_WHAT TO DO:_ Wherever "Splunk" shows up in the records below, copy the whole line.

##########

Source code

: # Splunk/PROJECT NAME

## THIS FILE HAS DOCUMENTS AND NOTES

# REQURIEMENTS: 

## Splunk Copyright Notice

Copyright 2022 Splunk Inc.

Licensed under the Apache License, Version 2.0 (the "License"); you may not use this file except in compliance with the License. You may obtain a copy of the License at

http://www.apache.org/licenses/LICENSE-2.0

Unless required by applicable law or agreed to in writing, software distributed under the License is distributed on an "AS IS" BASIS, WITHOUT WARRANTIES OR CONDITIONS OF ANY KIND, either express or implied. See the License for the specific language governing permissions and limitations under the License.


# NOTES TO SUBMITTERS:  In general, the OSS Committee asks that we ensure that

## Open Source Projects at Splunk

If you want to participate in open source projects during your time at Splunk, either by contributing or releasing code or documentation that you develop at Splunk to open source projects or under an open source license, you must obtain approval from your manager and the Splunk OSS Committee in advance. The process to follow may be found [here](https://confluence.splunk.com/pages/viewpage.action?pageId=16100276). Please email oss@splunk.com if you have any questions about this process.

##########

_THE ANSWER:_
: # Splunk/PROJECT NAME
## Splunk Copyright Notice
Copyright 2022 Splunk Inc.
## Open Source Projects at Splunk
If you want to participate in open source projects during your time at Splunk, either by contributing or releasing code or documentation that you develop at Splunk to open source projects or under an open source license, you must obtain approval from your manager and the Splunk OSS Committee in advance. The process to follow may be found [here](https://confluence.splunk.com/pages/viewpage.action?pageId=16100276). Please email oss@splunk.com if you have any questions about this process.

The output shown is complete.